The intergenerational report will make a case for long-term budget repair, just as the government may have lost the political capital to actually undertake long-term budget repair.
The Coalition came to office promising a “credible path back to budget surpluses”. But it has already leaked the charts from the intergenerational report – to be released in full on Thursday – showing that, under its currently legislated policies, it will never return a budget surplus, in fact that Australia has no chance of returning a budget surplus in our lifetimes.
The new treasury secretary (John Fraser), the previous treasury secretary (Martin Parkinson) and the treasury secretary before that (Ken Henry) have all made the case for structural changes to the budget – reductions in recurrent spending and changes to taxation, and – successive treasurers have agreed with them.
Successive oppositions have opposed even modest changes. The Coalition, in opposition, described Labor’s plan to freeze the threshold at which family benefits stopped being paid at $150,000 as “class warfare”. In government it proposed to reduce the same threshold to $100,000 in order to “end the age of entitlement” and deal with a “debt and deficit crisis”. Labor, as the government repeatedly reminds us, has voted against savings it had itself proposed in government.
But it is unlikely Labor could have maintained its opposition to over one third of the savings proposed in the Coalition’s first budget if the plan had not also been so comprehensively rejected by the public because the burden of the changes fell so obviously and disproportionately on the poor.

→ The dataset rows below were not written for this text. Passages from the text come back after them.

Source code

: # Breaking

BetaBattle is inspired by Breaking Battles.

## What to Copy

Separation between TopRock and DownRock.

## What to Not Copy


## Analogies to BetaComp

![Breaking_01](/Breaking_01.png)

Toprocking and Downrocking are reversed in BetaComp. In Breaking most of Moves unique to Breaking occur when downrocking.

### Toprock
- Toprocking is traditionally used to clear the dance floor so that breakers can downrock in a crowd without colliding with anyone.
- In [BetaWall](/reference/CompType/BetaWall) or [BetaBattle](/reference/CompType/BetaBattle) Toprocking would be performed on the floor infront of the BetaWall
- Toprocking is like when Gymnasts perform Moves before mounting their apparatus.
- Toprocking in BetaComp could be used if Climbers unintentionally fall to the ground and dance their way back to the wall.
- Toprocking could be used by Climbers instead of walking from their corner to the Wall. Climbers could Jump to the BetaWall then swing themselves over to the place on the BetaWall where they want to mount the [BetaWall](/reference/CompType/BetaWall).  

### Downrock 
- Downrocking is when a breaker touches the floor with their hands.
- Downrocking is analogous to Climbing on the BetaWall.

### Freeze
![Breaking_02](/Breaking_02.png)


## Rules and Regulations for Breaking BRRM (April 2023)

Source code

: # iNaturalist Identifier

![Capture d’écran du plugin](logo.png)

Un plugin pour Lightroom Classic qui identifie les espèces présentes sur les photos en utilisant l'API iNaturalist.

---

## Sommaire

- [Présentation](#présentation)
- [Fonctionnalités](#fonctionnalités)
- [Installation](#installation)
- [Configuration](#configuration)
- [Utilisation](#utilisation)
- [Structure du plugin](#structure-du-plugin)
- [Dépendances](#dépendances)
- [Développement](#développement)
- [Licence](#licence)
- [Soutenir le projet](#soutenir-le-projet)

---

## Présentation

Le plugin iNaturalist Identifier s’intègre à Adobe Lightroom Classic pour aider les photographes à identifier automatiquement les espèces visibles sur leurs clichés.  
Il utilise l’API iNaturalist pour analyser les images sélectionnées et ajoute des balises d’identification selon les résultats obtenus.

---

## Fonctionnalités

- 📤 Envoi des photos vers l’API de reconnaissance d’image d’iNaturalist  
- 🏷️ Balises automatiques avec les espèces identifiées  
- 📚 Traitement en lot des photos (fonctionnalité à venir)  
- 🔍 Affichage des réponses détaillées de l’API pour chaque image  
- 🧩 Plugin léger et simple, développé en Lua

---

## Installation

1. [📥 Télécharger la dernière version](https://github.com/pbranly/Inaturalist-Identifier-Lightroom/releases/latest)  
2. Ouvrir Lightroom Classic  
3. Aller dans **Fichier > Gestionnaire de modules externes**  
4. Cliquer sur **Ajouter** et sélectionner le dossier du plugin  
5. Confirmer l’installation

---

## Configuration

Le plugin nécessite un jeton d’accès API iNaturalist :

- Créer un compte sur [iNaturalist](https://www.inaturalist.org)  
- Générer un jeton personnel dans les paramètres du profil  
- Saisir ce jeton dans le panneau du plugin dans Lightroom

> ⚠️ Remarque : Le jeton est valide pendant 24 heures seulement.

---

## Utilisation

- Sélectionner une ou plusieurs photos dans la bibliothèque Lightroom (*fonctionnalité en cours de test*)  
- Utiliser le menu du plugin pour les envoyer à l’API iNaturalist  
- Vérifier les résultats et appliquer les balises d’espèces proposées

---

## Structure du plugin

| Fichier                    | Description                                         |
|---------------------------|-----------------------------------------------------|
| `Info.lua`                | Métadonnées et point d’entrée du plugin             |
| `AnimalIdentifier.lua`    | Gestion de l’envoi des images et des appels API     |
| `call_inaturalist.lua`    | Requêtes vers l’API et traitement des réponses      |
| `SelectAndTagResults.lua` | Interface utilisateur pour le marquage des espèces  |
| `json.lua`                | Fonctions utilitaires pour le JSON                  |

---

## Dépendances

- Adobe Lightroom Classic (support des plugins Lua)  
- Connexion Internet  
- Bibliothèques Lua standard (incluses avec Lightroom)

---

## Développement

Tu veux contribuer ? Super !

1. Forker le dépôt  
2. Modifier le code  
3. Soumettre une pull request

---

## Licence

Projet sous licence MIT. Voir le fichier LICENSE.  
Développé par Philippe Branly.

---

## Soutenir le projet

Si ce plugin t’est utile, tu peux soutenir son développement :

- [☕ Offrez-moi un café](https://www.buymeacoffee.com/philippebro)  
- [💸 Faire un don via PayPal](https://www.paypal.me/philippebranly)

Now the government has abandoned many of those savings – it finally ditched the $5 cut to the Medicare rebate just this week. And it is spending money as it tries to revive its political fortunes (despite the fact that spending as a proportion of GDP remains well over Howard-era averages). Another $200m over the forward estimates on defence pay was announced on Wednesday and it will need billions to make sure its upcoming childcare package does not leave families worse off. Any savings it makes in the next budget will be to offset this spending.
There are two ways the treasurer, Joe Hockey, could try to make the long-term objective and the short-term politics add up. He could take the head-against-a-brick-wall approach and just point to the (also already leaked) graph showing that if everyone just changed their minds about his last budget, a surplus would be possible by the end of the decade.
Or he could take the back-to-the-drawing-board approach and a calmer, more consensual approach to changes after the taxation and federation white papers.
That, of course, depends on the government overcoming the damage its first budget has done to its chances of re-election.